Saturday, February 4, 2012

Noam Chomsky’s How The World Works

Last night I finished off Noam Chomsky’s omnibus How The World Works, which is made up of four of his earlier books - What Uncle Sam Really Wants; The Prosperous Few and the Restless Many; Secrets, Lies and Democracy; and The Common Good. These four are made up of edited transcripts of radio interviews Chomsky did through the 80s and 90s, and the format works quite well - the questions are useful starting points, and Chomsky mostly just uses them as a springboard from which to make points, so they tend not to intrude too much.
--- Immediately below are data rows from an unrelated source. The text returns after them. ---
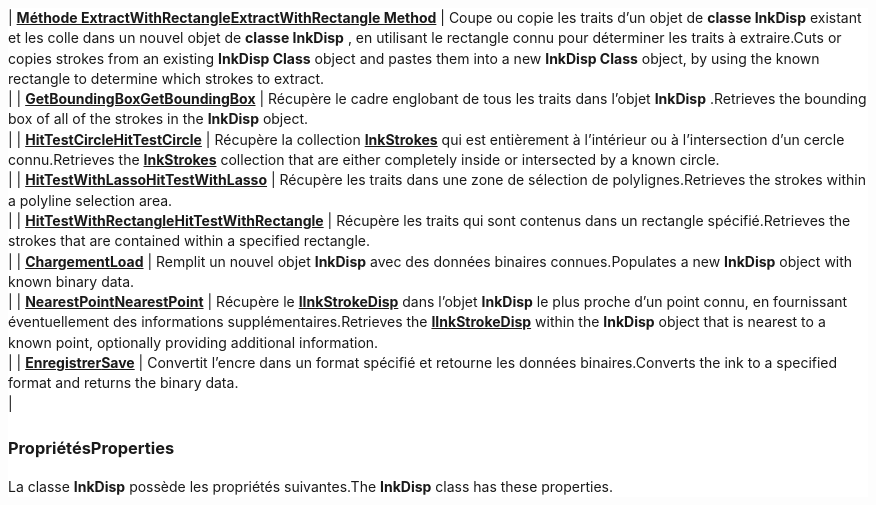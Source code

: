 | [<span data-ttu-id="b0ce5-152">**Méthode ExtractWithRectangle**</span><span class="sxs-lookup"><span data-stu-id="b0ce5-152">**ExtractWithRectangle Method**</span></span>](/windows/desktop/api/msinkaut/nf-msinkaut-iinkdisp-extractwithrectangle)      | <span data-ttu-id="b0ce5-153">Coupe ou copie les traits d’un objet de **classe InkDisp** existant et les colle dans un nouvel objet de **classe InkDisp** , en utilisant le rectangle connu pour déterminer les traits à extraire.</span><span class="sxs-lookup"><span data-stu-id="b0ce5-153">Cuts or copies strokes from an existing **InkDisp Class** object and pastes them into a new **InkDisp Class** object, by using the known rectangle to determine which strokes to extract.</span></span><br/> |
| [<span data-ttu-id="b0ce5-154">**GetBoundingBox**</span><span class="sxs-lookup"><span data-stu-id="b0ce5-154">**GetBoundingBox**</span></span>](/windows/desktop/api/msinkaut/nf-msinkaut-iinkstrokedisp-getboundingbox)                  | <span data-ttu-id="b0ce5-155">Récupère le cadre englobant de tous les traits dans l’objet **InkDisp** .</span><span class="sxs-lookup"><span data-stu-id="b0ce5-155">Retrieves the bounding box of all of the strokes in the **InkDisp** object.</span></span><br/>                                                                                                               |
| [<span data-ttu-id="b0ce5-156">**HitTestCircle**</span><span class="sxs-lookup"><span data-stu-id="b0ce5-156">**HitTestCircle**</span></span>](/windows/desktop/api/msinkaut/nf-msinkaut-iinkdisp-hittestcircle)                   | <span data-ttu-id="b0ce5-157">Récupère la collection [**InkStrokes**](/previous-versions/windows/desktop/legacy/ms703293(v=vs.85)) qui est entièrement à l’intérieur ou à l’intersection d’un cercle connu.</span><span class="sxs-lookup"><span data-stu-id="b0ce5-157">Retrieves the [**InkStrokes**](/previous-versions/windows/desktop/legacy/ms703293(v=vs.85)) collection that are either completely inside or intersected by a known circle.</span></span><br/>                                                  |
| [<span data-ttu-id="b0ce5-158">**HitTestWithLasso**</span><span class="sxs-lookup"><span data-stu-id="b0ce5-158">**HitTestWithLasso**</span></span>](/windows/desktop/api/msinkaut/nf-msinkaut-iinkdisp-hittestwithlasso)              | <span data-ttu-id="b0ce5-159">Récupère les traits dans une zone de sélection de polylignes.</span><span class="sxs-lookup"><span data-stu-id="b0ce5-159">Retrieves the strokes within a polyline selection area.</span></span><br/>                                                                                                                                   |
| [<span data-ttu-id="b0ce5-160">**HitTestWithRectangle**</span><span class="sxs-lookup"><span data-stu-id="b0ce5-160">**HitTestWithRectangle**</span></span>](/windows/desktop/api/msinkaut/nf-msinkaut-iinkdisp-hittestwithrectangle)        | <span data-ttu-id="b0ce5-161">Récupère les traits qui sont contenus dans un rectangle spécifié.</span><span class="sxs-lookup"><span data-stu-id="b0ce5-161">Retrieves the strokes that are contained within a specified rectangle.</span></span><br/>                                                                                                                    |
| [<span data-ttu-id="b0ce5-162">**Chargement**</span><span class="sxs-lookup"><span data-stu-id="b0ce5-162">**Load**</span></span>](/windows/desktop/api/msinkaut/nf-msinkaut-iinkdisp-load)                                             | <span data-ttu-id="b0ce5-163">Remplit un nouvel objet **InkDisp** avec des données binaires connues.</span><span class="sxs-lookup"><span data-stu-id="b0ce5-163">Populates a new **InkDisp** object with known binary data.</span></span><br/>                                                                                                                                |
| [<span data-ttu-id="b0ce5-164">**NearestPoint**</span><span class="sxs-lookup"><span data-stu-id="b0ce5-164">**NearestPoint**</span></span>](/windows/desktop/api/msinkaut/nf-msinkaut-iinkdisp-nearestpoint)                             | <span data-ttu-id="b0ce5-165">Récupère le [**IInkStrokeDisp**](/windows/desktop/api/msinkaut/nn-msinkaut-iinkstrokedisp) dans l’objet **InkDisp** le plus proche d’un point connu, en fournissant éventuellement des informations supplémentaires.</span><span class="sxs-lookup"><span data-stu-id="b0ce5-165">Retrieves the [**IInkStrokeDisp**](/windows/desktop/api/msinkaut/nn-msinkaut-iinkstrokedisp) within the **InkDisp** object that is nearest to a known point, optionally providing additional information.</span></span><br/>                       |
| [<span data-ttu-id="b0ce5-166">**Enregistrer**</span><span class="sxs-lookup"><span data-stu-id="b0ce5-166">**Save**</span></span>](/windows/desktop/api/msinkaut/nf-msinkaut-iinkdisp-save)                                             | <span data-ttu-id="b0ce5-167">Convertit l’encre dans un format spécifié et retourne les données binaires.</span><span class="sxs-lookup"><span data-stu-id="b0ce5-167">Converts the ink to a specified format and returns the binary data.</span></span><br/>                                                                                                                       |



 

### <a name="properties"></a><span data-ttu-id="b0ce5-168">Propriétés</span><span class="sxs-lookup"><span data-stu-id="b0ce5-168">Properties</span></span>

<span data-ttu-id="b0ce5-169">La classe **InkDisp** possède les propriétés suivantes.</span><span class="sxs-lookup"><span data-stu-id="b0ce5-169">The **InkDisp** class has these properties.</span></span>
As for the actual content? I cannot overstate how thoroughly brilliant this man is. I like to think I’m fairly well aware of the way things work but Chomsky has opened my eyes more than anyone else ever has - granted, I wasn’t completely wrong before, but it goes so much further than I ever realised. Chomsky details how the US interferes with foreign countries, how it uses propaganda, obfuscating language and outright lies to get away with it, how the media is complicit in much of this, and the ultimate goals towards which it is working. It’s fascinating to see how thoroughly imperialistic the US is - at least on the scale of colonial Britain, though their control is usually less direct.

There is some assumed knowledge that makes it a little inaccessible. For example, Chomsky repeatedly points out newsworthy events that were conspicuously absent from the Western media, but effectively assumes that anything that was reported in the media, the reader will be familiar with. It was possible from context and from vague knowledge of the history involved to understand what was going on, but since I was born in 1987 I wasn’t even conscious for most of the events he’s talking about. If you’re around my age and aren’t very familiar with South American geopolitics you will need Wikipedia on hand while reading, but it’s definitely worth the effort.
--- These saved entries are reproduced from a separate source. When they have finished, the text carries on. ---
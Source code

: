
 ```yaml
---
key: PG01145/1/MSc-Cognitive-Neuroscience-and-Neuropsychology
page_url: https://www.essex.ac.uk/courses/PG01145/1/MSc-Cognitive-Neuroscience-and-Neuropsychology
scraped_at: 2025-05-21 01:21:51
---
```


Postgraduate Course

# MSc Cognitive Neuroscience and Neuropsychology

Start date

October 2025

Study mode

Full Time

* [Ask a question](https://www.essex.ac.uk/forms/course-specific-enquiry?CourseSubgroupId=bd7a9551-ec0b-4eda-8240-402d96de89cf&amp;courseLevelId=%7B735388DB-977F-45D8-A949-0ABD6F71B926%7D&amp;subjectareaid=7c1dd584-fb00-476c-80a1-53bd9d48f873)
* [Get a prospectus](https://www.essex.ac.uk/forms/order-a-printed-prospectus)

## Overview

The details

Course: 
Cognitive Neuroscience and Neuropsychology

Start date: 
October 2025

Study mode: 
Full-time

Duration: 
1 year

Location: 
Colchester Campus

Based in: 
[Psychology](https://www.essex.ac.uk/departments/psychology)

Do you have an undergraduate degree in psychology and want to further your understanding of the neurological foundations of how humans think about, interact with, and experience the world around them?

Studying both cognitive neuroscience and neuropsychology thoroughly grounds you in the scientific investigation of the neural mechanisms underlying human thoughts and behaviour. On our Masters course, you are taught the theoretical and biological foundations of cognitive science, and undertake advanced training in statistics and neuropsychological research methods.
This aside, the book is very accessible. Chomsky has a wonderful way of explaining very complicated, very unfamiliar concepts in plain English that anyone can understand. You may find yourself resisting believing what he says at times, it’s so shocking, but this is really the only difficulty you should have with his arguments. I think the fact that it comes from interviews, and is therefore very conversational, helps this.

If you’re only going to read one, read What Uncle Sam Really Wants. But I really would urge anyone and everyone to read all of it - it is compelling and hugely important stuff. Chomsky says it best in the last paragraph of the book - “The future can be changed. But we can’t change things unless we begin to understand them.” This holds true for Americans and foreigners alike.

Oh, and since this was basically four books in one and I was getting quite behind on my 52 Books project, I’m totally counting this as four - which means I’m actually ahead! Woo!